I hope I haven't caused any of you Waltherites to go blind with my title. My question is simply how does the more expensive Walther PPK stack up to a Bersa or Firestorm .380?

Reliability? Fit & Finish? What makes it a better gun? 

I've read on this forum that most folks are putting locktite on the grip screws of their Bersas. Is that needed on a PPK? 

I've also read on this forum about one person needing to shoot 900 rounds through his PPK before he felt it was reliable, and others saying their Bersas were reliable after 200 rounds.

What can y'all tell me to move me (actually my wife) to spend extra money to get the Walther?

Thanks.

WM


----------



## Shipwreck (Jan 26, 2006)

I am a Walther fanatic - but mainly on the P99. I don't know what it is, but the PPK just never has grabbed my attention...

I'd buy a Bersa, if it were me... 

Now, the Walther 22 rifle caught my attention today. May have to get one soon


----------



## big dutchman (Jan 9, 2007)

my first handgun was a bersa thunder 380. i had very few problems with it during the three years and 7500 rounds i had it. other than the few FTF issues within the first 100 rounds of it's life, the only other issue i had was a broken saftey lever (completely my fault, i accidently launched it across my shop with a cement floor - unloaded of course). a new part was easy to get from the importer, and parst for it are cheap. while i had it, i put all kinds of different rounds through it, including +P+. although it could spit out anything, i was most accurate with the winchester 'winclean' rounds. in my opinion, go for the bersa. p.s. i also had to lockite the grip screws - not a big deal in my eyes.


----------



## MLB (Oct 4, 2006)

I have the ppk/s and love it. That being said, I think the Bersa is the better value from a practical standpoint. The Bersa is just as reliable (if not more) than the Walther and for hundreds less. I just like the Walther better.


----------



## 10mm Sonny (Jan 5, 2007)

I had a PPK/s before, and it's the only gun that I've sold that I later regreted selling.
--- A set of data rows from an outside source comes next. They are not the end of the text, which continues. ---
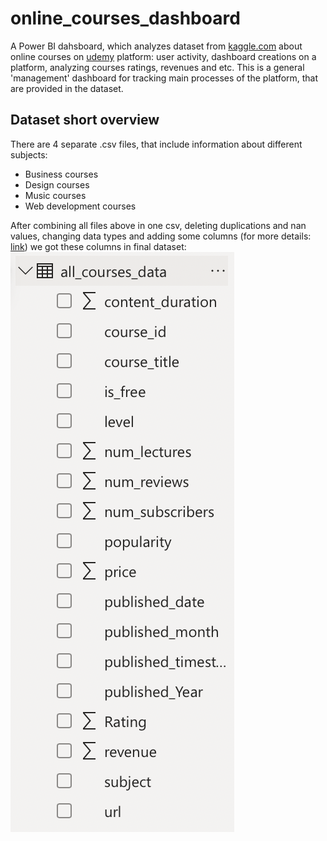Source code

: # online_courses_dashboard
A Power BI dahsboard, which analyzes dataset from <a href="https://www.kaggle.com/datasets/thedevastator/udemy-courses-revenue-generation-and-course-anal" target="_blank">kaggle.com</a> about online courses on <a href="https://www.udemy.com/" target="_blank">udemy</a> platform: user activity, dashboard creations on a platform, analyzing courses ratings, revenues and etc. This is a general 'management' dashboard for tracking main processes of the platform, that are provided in the dataset.

## Dataset short overview

There are 4 separate .csv files, that include information about different subjects:
 - Business courses
 - Design courses
 - Music courses
 - Web development courses

After combining all files above in one csv, deleting duplications and nan values, changing data types and adding some columns (for more details: <a href="https://github.com/IlyaLoladze/online_courses_dashboard/blob/main/data_preprocessing/courses_dash_preprocessing.ipynb" target="_blank">link</a>) we got these columns in final dataset:
![](https://github.com/IlyaLoladze/online_courses_dashboard/blob/main/dashboard/data%20source.png)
I didn't enjoy shooting it. With the first 50 rounds, it was ok. Any more than that, it was a thumb buster.

One day I'll get a Bersa. Although it's just not as cool looking as the Walther, for about half the price, I won't mind.


----------



## cdsdss (Jan 10, 2007)

I think the PPK's are overpriced. It amazes me that used Interarms PPKs are being sold for $400.00. The gun simply isn't that good. I've owned two PPKs, both S&W licensed. The first was a jammatic that couldn't be taken down or reassembled without a lot of patience, time, and injury. I sold it and didn't look back. Later, I learned that this isn't uncommon with new PPKs.

Recently, I found one NIB for $375, and at the price it seemed criminal not to buy it. This one has been much better than the last. After 200 rounds it's found its zero, and takedown is a breeze.

Bottom line: as much as I like Walther and as iconic as the PPK is, with the quality hit-and-miss, it just doesn't warrant the prices they've been commanding. If you can pick one up for under $400. Go for it. If not...I wouldn't.


----------



## Waffen (Feb 8, 2006)

Have held a Bersa but not shot one so I can't speak to it's functionality. Nice gun in the hand and good price.. However, my PPK/S, yes more expensive has never failed to go bang, fits my hand very well and I like the looks..

I'd say either would be a good choice.

W


----------



## Snowman (Jan 2, 2007)

*well...*

I've had my ppk/s in .380 for about 2 months now and it's been great. Of the ammo I've put through it from wwb to hollow points I've had no problems. The ppk really is a fantastic weapon.

That said, I bought my ppk because I was looking for one specifically. It's likely that if I were just looking for a small .380 I would have gone with the Bersa. They fit well in my hand, and about everyone who has one swears it's as reliable as they come. If nothing about the Walther romances you, then I suggest just going with the Bersa for the money. :smt023


----------